As we've seen with a lot of this 80s stuff, there's a fantastic atmosphere with the ring being flooded with kids before the bout and later on they're sort of loitering about climbing back in it when Santo and Espanto are selling on the outside and running around during the stretch run. There's one kid who jumps a feet in the air every time Espanto kicks out of a nearfall and actually a section of the crowd seemed to be right behind him despite being largely pro-Santo. These two had wrestled so many times from '85-88 with Espanto losing so many times, including every year in their annual hair match, that I suppose to some people he was the underdog in this feud.

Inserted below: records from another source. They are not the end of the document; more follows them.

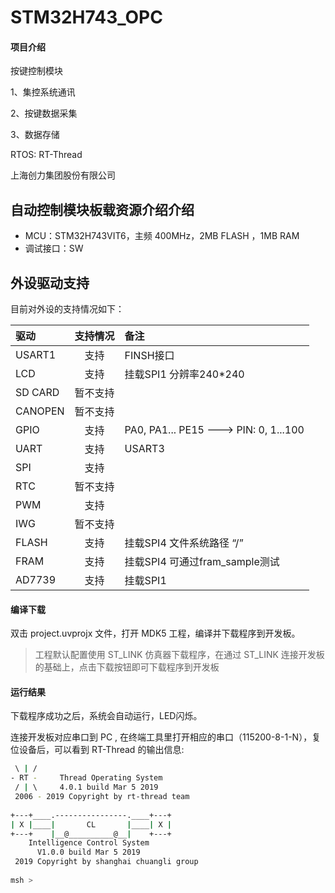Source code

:# STM32H743_OPC

####  项目介绍

按键控制模块

1、集控系统通讯

2、按键数据采集

3、数据存储

RTOS: RT-Thread 

上海创力集团股份有限公司

## 自动控制模块板载资源介绍介绍

- MCU：STM32H743VIT6，主频 400MHz，2MB FLASH ，1MB RAM
- 调试接口：SW

## 外设驱动支持

目前对外设的支持情况如下：

| **驱动**    | **支持情况** | **备注**                              |
| :----------------- | :----------: | :------------------------------------- |
| USART1  |     支持     | FINSH接口 |
| LCD     |   支持   | 挂载SPI1 分辨率240*240 |
| SD CARD     |   暂不支持   | |
| CANOPEN         |   暂不支持   ||
| GPIO              |     支持     | PA0, PA1... PE15 ---> PIN: 0, 1...100 |
| UART              |     支持     | USART3|
| SPI               |   支持   | |
| RTC               |     暂不支持     ||
| PWM               |   支持   ||
| IWG               |     暂不支持     |  |
| FLASH    |     支持     | 挂载SPI4 文件系统路径 “/” |
| FRAM |     支持     | 挂载SPI4 可通过fram_sample测试 |
| AD7739 |     支持     | 挂载SPI1 |


#### 编译下载

双击 project.uvprojx 文件，打开 MDK5 工程，编译并下载程序到开发板。

> 工程默认配置使用 ST_LINK 仿真器下载程序，在通过 ST_LINK 连接开发板的基础上，点击下载按钮即可下载程序到开发板

#### 运行结果

下载程序成功之后，系统会自动运行，LED闪烁。

连接开发板对应串口到 PC , 在终端工具里打开相应的串口（115200-8-1-N），复位设备后，可以看到 RT-Thread 的输出信息:

```bash
 \ | /
- RT -     Thread Operating System
 / | \     4.0.1 build Mar 5 2019
 2006 - 2019 Copyright by rt-thread team
 
+---+____.----------------.____+---+
| X |____|       CL       |____| X |
+---+    |__@__________@__|    +---+
    Intelligence Control System
      V1.0.0 build Mar 5 2019
 2019 Copyright by shanghai chuangli group
 
msh >
```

He entered the match as champion having finally wrestled the UWA's World Lightweight Championship from Santo the previous summer and was determined to stay that way by the night's end.
I wasn't overly thrilled by the matwork, which involved a lot of jockeying for position and ultimately led to a sort of macho battle where both guys would arm drag the other guy to the outside. The needling I liked, but I don't think the wrestling was top draw. I might change my mind on a re-watch, but that was my gut feeling this time round. The third caida was fantastic, however. I loved how Espanto fought his way out of Santo's submissions and how he managed to kick out of each of Santo's pin attempts, even when Santo would really sit in them. Espanto's submission finishers were awesome. I don't know that he had to cheat to win, but the final submission he got Santo with was a beaut. There's nothing like a little bit of controversy to end a lucha match, but a lot of folks seemed legit happy. You'd think they were swarming the ring because their guy had beaten the touring champ.
What this did highlight for me is just how much we're missing in terms of UWA not taping this stuff. You look at the lists of title defences right through to the early 90s and it's either awe-inspiring or heart breaking. There's nothing you can do about it I suppose unlike the Televisa situation, but I don't think we can even begin to capture what an amazing decade it was for lucha libre with the footage we have. Which is all the more reason to enjoy discoveries like these.